Antonio Chenel 'Antoñete' en 1966
Diez frases de Antoñete en su aniversario: el matador que fue sabio después de ser toro
El madrileño Antonio Chenel, que triunfó sobre todo en la madurez, se puso el sufijo «ete» en honor a Manolete, el torero favorito de su infancia
Hijo de Las Ventas casi como los hijos de La Alhambra de los que escribió Washington Irving, el patio de infancia de Antonio Chenel fue el patio de caballos de la Plaza de Madrid donde aquel niño quedó marcado para ser torero y solo torero, si se exceptúan los primerísimos años en que fue toro para que se entrenasen las figuras. Fue como si esa visión contraria, una transmutación animal, el pasar cerca de la taleguilla del oponente, armado con dos pitones, le hubieran hecho imbuirse en aquellos años principiantes de la idiosincrasia y el instinto del bravo que acabaron de configurar su sabiduría del arte de la tauromaquia.
Regreso a los 50
La técnica por la que fue famoso y por la que es recordado tuvo que encenderse en aquellos años de toro y espectador deseosos de vestirse de luces para unir las primeras sensaciones con los primeros conocimientos esenciales. Un vestirse de luces que llegó pronto y sin remedio como una consecuencia lógica y natural.
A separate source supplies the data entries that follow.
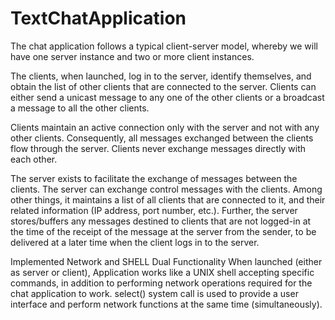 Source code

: # TextChatApplication

The chat application follows a typical client-server model, whereby we will have one server instance and two or more client instances.

The clients, when launched, log in to the server, identify themselves, and obtain the list of other clients that are connected to the server. Clients can either send a unicast message to any one of the other clients or a broadcast a message to all the other clients.

Clients maintain an active connection only with the server and not with any other clients. Consequently, all messages exchanged between the clients flow through the server. Clients never exchange messages directly with each other.

The server exists to facilitate the exchange of messages between the clients. The server can exchange control messages with the clients. Among other things, it maintains a list of all clients that are connected to it, and their related information (IP address, port number, etc.). Further, the server stores/buffers any messages destined to clients that are not logged-in at the time of the receipt of the message at the server from the sender, to be delivered at a later time when the client logs in to the server.

Implemented Network and SHELL Dual Functionality
When launched (either as server or client), Application works like a UNIX shell accepting specific commands, in addition to performing network operations required for the chat application to work. select() system call is used to provide a user interface and perform network functions at the same time (simultaneously).
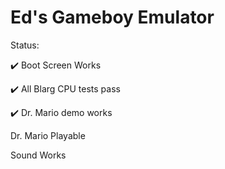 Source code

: # Ed's Gameboy Emulator

Status:

✔️ Boot Screen Works

✔️ All Blarg CPU tests pass

✔️ Dr. Mario demo works

Dr. Mario Playable

Sound Works
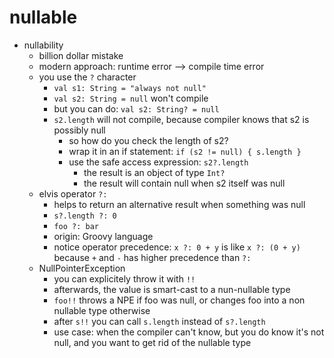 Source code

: # nullable

- nullability
  - billion dollar mistake
  - modern approach: runtime error --> compile time error
  - you use the `?` character
    - `val s1: String = "always not null"`
    - `val s2: String = null` won't compile
    - but you can do: `val s2: String? = null` 
    - `s2.length` will not compile, because compiler knows that s2 is possibly null
      - so how do you check the length of s2?
      - wrap it in an if statement: `if (s2 != null) { s.length }`
      - use the safe access expression: `s2?.length`
        - the result is an object of type `Int?`
        - the result will contain null when s2 itself was null
  - elvis operator `?:`
    - helps to return an alternative result when something was null
    - `s?.length ?: 0`
    - `foo ?: bar`
    - origin: Groovy language
    - notice operator precedence: `x ?: 0 + y` is like `x ?: (0 + y)` because `+` and `-` has higher precedence than `?:`
  - NullPointerException
    - you can explicitely throw it with `!!`
    - afterwards, the value is smart-cast to a nun-nullable type
    - `foo!!` throws a NPE if foo was null, or changes foo into a non nullable type otherwise
    - after `s!!` you can call `s.length` instead of `s?.length`
    - use case: when the compiler can't know, but you do know it's not null, and you want to get rid of the nullable type
     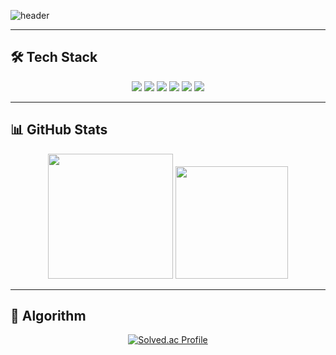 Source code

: <!-- 헤더 -->
![header](https://capsule-render.vercel.app/api?type=waving&color=auto&height=300&section=header&text=tomchaccom&fontSize=90&animation=fadeIn&fontAlignY=38&desc=Welcome%20to%20my%20GitHub%20Profile!&descAlignY=51&descAlign=62)

---

## 🛠️ Tech Stack
<p align="center">
  <img src="https://img.shields.io/badge/java-%23007396.svg?&style=for-the-badge&logo=java&logoColor=white" />
  <img src="https://img.shields.io/badge/python-%233776AB.svg?&style=for-the-badge&logo=python&logoColor=white" />
  <img src="https://img.shields.io/badge/mysql-%234479A1.svg?&style=for-the-badge&logo=mysql&logoColor=white" />
  <img src="https://img.shields.io/badge/spring-%236DB33F.svg?&style=for-the-badge&logo=spring&logoColor=white" />
  <img src="https://img.shields.io/badge/Spring Boot-%236DB33F.svg?&style=for-the-badge&logo=springboot&logoColor=white" />
  <img src="https://img.shields.io/badge/amazon aws-%23232F3E.svg?&style=for-the-badge&logo=amazonaws&logoColor=white" />
</p>

---

## 📊 GitHub Stats
<p align="center">
  <img src="https://github-readme-stats.vercel.app/api?username=tomchaccom&show_icons=true&theme=radical&show=reviews,prs_merged,prs_merged_percentage" height="200em"/>
  <img src="https://github-readme-stats.vercel.app/api/top-langs/?username=tomchaccom&layout=compact&theme=radical" height="180em"/>
</p>

---

## 🎯 Algorithm
<p align="center">
  <a href="https://solved.ac/tomchaccom">
    <img src="http://mazassumnida.wtf/api/v2/generate_badge?boj=tomchaccom" alt="Solved.ac Profile"/>
  </a>
</p>
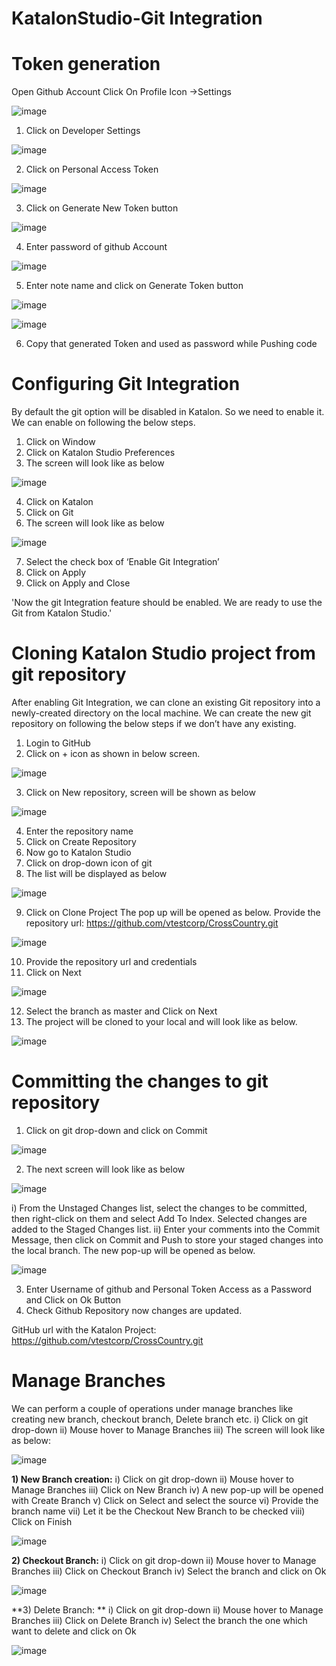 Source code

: # KatalonStudio-Git Integration

# Token generation 

Open Github Account Click On Profile Icon ->Settings

![image](https://user-images.githubusercontent.com/11056300/159326029-708d6cea-b97d-4cfd-83b8-ec0601449562.png)

1.	Click on Developer Settings

![image](https://user-images.githubusercontent.com/11056300/159326166-d1343f5f-7346-4030-b7f4-040e03015b4d.png)

2.	Click on Personal Access Token

![image](https://user-images.githubusercontent.com/11056300/159326241-def1691f-6871-47bf-95d1-61d580d96f09.png)

3.	Click on Generate New Token button

![image](https://user-images.githubusercontent.com/11056300/159326310-da9ab8c5-6b61-4ec7-bd6b-49d3031cc4ca.png)

4.	Enter password of github Account

![image](https://user-images.githubusercontent.com/11056300/159326392-53630943-9b96-481e-8ecf-936551e5c827.png)

5.	Enter note name and click on Generate Token button

![image](https://user-images.githubusercontent.com/11056300/159326450-d1a745dd-eb8b-4958-a12e-a0acea3d22c9.png)

![image](https://user-images.githubusercontent.com/11056300/159326476-14ed7116-4aaf-45dd-ba3c-26d3d25a9406.png)

6.	Copy that generated Token and used as password while Pushing code

# Configuring Git Integration

By default the git option will be disabled in Katalon. So we need to enable it. We can enable on following the below steps.
1)	Click on Window
2)	Click on Katalon Studio Preferences
3)	The screen will look like as below

![image](https://user-images.githubusercontent.com/11056300/159326643-abdc10d8-0e6b-47d0-bbab-cc078dc1a1b3.png)

4)	Click on Katalon
5)	Click on Git
6)	The screen will look like as below

![image](https://user-images.githubusercontent.com/11056300/159326684-8c7e6233-6a9a-4197-867c-a8193f49d44f.png)

7)	Select the check box of ‘Enable Git Integration’
8)	Click on Apply
9)	Click on Apply and Close

'Now the git Integration feature should be enabled. We are ready to use the Git from Katalon Studio.'

# Cloning Katalon Studio project from git repository

After enabling Git Integration, we can clone an existing Git repository into a newly-created directory on the local machine.
We can create the new git repository on following the below steps if we don’t have any existing.

1)	Login to GitHub
2)	Click on + icon as shown in below screen.

![image](https://user-images.githubusercontent.com/11056300/159326899-6971e4bc-f8a7-4c28-9afc-a34cacb29140.png)

3)	Click on New repository, screen will be shown as below

![image](https://user-images.githubusercontent.com/11056300/159326954-48438230-8d8a-4cfb-a7c7-ef8e9b2b29c4.png)

4)	Enter the repository name
5)	Click on Create Repository
6)	Now go to Katalon Studio
7)	Click on drop-down icon of git
8)	The list will be displayed as below

![image](https://user-images.githubusercontent.com/11056300/159327039-9c23e155-d90b-410d-ba5a-83127d5078e2.png)

9)	Click on Clone Project
The pop up will be opened as below.  Provide the repository url: https://github.com/vtestcorp/CrossCountry.git

![image](https://user-images.githubusercontent.com/11056300/159327102-c08c6460-0ee7-4796-a06d-6aefc2de70be.png)

10)	Provide the repository url and credentials
11)	Click on Next

![image](https://user-images.githubusercontent.com/11056300/159327152-35b08bb4-64bd-406c-8d03-feb633eb8e38.png)

12)	Select the branch as master and Click on Next
13)	The project will be cloned to your local and will look like as below.

![image](https://user-images.githubusercontent.com/11056300/159327200-c28e4857-3376-47a7-8001-3225cec52663.png)

# Committing the changes to git repository

1)	Click on git drop-down and click on Commit

![image](https://user-images.githubusercontent.com/11056300/159327285-ba273033-7ad4-496f-8e93-d608d06cea0e.png)

2)	The next screen will look like as below

![image](https://user-images.githubusercontent.com/11056300/159327327-2288c1de-6581-4d50-9872-3f6ffac79f86.png)

i)	From the Unstaged Changes list, select the changes to be committed, then right-click on them and select Add To Index. 
Selected changes are added to the Staged Changes list.
ii)	Enter your comments into the Commit Message, then click on Commit and Push to store your staged changes into the local branch.
The new pop-up will be opened as below.

![image](https://user-images.githubusercontent.com/11056300/159327412-6a441f05-c0fc-46c2-a8c1-cb573b85e233.png)

3)	Enter Username of github and Personal Token Access as a Password and Click on Ok Button
4)	Check Github Repository now changes are updated.

GitHub url with the Katalon Project:
https://github.com/vtestcorp/CrossCountry.git

# Manage Branches

We can perform a couple of operations under manage branches like creating new branch, checkout branch, Delete branch etc.
i)	Click on git drop-down
ii)	Mouse hover to Manage Branches
iii)	The screen will look like as below:

![image](https://user-images.githubusercontent.com/11056300/159327509-e36396ea-b5e5-46b0-90cc-3a1f0b63145f.png)

**1)	New Branch creation:**
i)	Click on git drop-down
ii)	Mouse hover to Manage Branches
iii)	Click on New Branch
iv)	A new pop-up will be opened with Create Branch
v)	Click on Select and select the source
vi)	Provide the branch name
vii)	Let it be the Checkout New Branch to be checked
viii)	Click on Finish

![image](https://user-images.githubusercontent.com/11056300/159327588-7a206a7d-85fe-49f9-854c-cb92db09b74b.png)

**2)	Checkout Branch:**
i)	Click on git drop-down
ii)	Mouse hover to Manage Branches
iii)	Click on Checkout Branch
iv)	Select the branch and click on Ok

![image](https://user-images.githubusercontent.com/11056300/159327701-8454171a-4c71-45bf-bf12-2f1bc64c37b8.png)


**3)	Delete Branch: **
i)	Click on git drop-down
ii)	Mouse hover to Manage Branches
iii)	Click on Delete Branch
iv)	Select the branch the one which want to delete and click on Ok

![image](https://user-images.githubusercontent.com/11056300/159327770-52af3a6e-71f2-421c-b984-cd5c3ecd6e61.png)
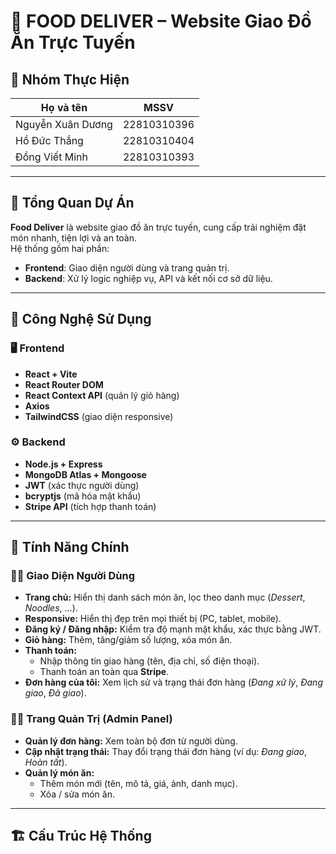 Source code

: # 🍔 FOOD DELIVER – Website Giao Đồ Ăn Trực Tuyến

## 👥 Nhóm Thực Hiện
| Họ và tên | MSSV |
|------------|--------|
| Nguyễn Xuân Dương | 22810310396 |
| Hồ Đức Thắng | 22810310404 |
| Đồng Viết Minh | 22810310393 |

---

## 🧩 Tổng Quan Dự Án

**Food Deliver** là website giao đồ ăn trực tuyến, cung cấp trải nghiệm đặt món nhanh, tiện lợi và an toàn.  
Hệ thống gồm hai phần:
- **Frontend**: Giao diện người dùng và trang quản trị.
- **Backend**: Xử lý logic nghiệp vụ, API và kết nối cơ sở dữ liệu.

---

## 🚀 Công Nghệ Sử Dụng

### 🖥️ Frontend
- **React + Vite**
- **React Router DOM**
- **React Context API** (quản lý giỏ hàng)
- **Axios**
- **TailwindCSS** (giao diện responsive)
  
### ⚙️ Backend
- **Node.js + Express**
- **MongoDB Atlas + Mongoose**
- **JWT** (xác thực người dùng)
- **bcryptjs** (mã hóa mật khẩu)
- **Stripe API** (tích hợp thanh toán)

---

## 🌟 Tính Năng Chính

### 👨‍🍳 Giao Diện Người Dùng
- **Trang chủ:** Hiển thị danh sách món ăn, lọc theo danh mục (*Dessert*, *Noodles*, …).
- **Responsive:** Hiển thị đẹp trên mọi thiết bị (PC, tablet, mobile).
- **Đăng ký / Đăng nhập:** Kiểm tra độ mạnh mật khẩu, xác thực bằng JWT.
- **Giỏ hàng:** Thêm, tăng/giảm số lượng, xóa món ăn.
- **Thanh toán:** 
  - Nhập thông tin giao hàng (tên, địa chỉ, số điện thoại).  
  - Thanh toán an toàn qua **Stripe**.
- **Đơn hàng của tôi:** Xem lịch sử và trạng thái đơn hàng (*Đang xử lý*, *Đang giao*, *Đã giao*).

### 🧑‍💼 Trang Quản Trị (Admin Panel)
- **Quản lý đơn hàng:** Xem toàn bộ đơn từ người dùng.
- **Cập nhật trạng thái:** Thay đổi trạng thái đơn hàng (ví dụ: *Đang giao*, *Hoàn tất*).
- **Quản lý món ăn:**
  - Thêm món mới (tên, mô tả, giá, ảnh, danh mục).
  - Xóa / sửa món ăn.

---

## 🏗️ Cấu Trúc Hệ Thống


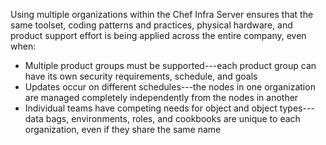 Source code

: Using multiple organizations within the Chef Infra Server ensures that
the same toolset, coding patterns and practices, physical hardware, and
product support effort is being applied across the entire company, even
when:

-   Multiple product groups must be supported---each product group can
    have its own security requirements, schedule, and goals
-   Updates occur on different schedules---the nodes in one organization
    are managed completely independently from the nodes in another
-   Individual teams have competing needs for object and object
    types---data bags, environments, roles, and cookbooks are unique to
    each organization, even if they share the same name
Tenía trece años cuando empezó a ir de esa facha por los pueblos y a los 20 se hizo el matador que extendió su ilustración durante casi medio siglo. En 1966 le dio sesenta muletazos a un toro que le consagró en su casa, como reza en ella un mosaico en su honor. Se retiró en 1975 y volvió en 1977, aunque no lo hizo en España hasta 1981, con casi 50 años. No muchos tenían el recuerdo vivo de aquel torero que iba a dibujar su cumbre en aquel regreso inopinado.
Fue la sabiduría la que le convirtió en leyenda aquellos años, cinco, en que mermado físicamente, fumador empedernido desde que vio a su ídolo Manolete con un cigarro en el callejón, y en baja forma, suplió sus carencias y debilidades con todo el arte, el valor y la técnica metidas en el caletre. Un lustro de apogeo simpar por el que pasó a la historia. Toreó hasta el borde de los 70 años a pesar de las dificultades y los problemas de salud que terminaron retirándole después de que en una corrida le sobreviniera un problema cardíaco y pulmonar que diez años después, en 2011, fue la causa principal de su muerte. La década final en la que impartió serena y concisa cátedra como famoso comentarista de televisión después de haber sido toro y para siempre torero.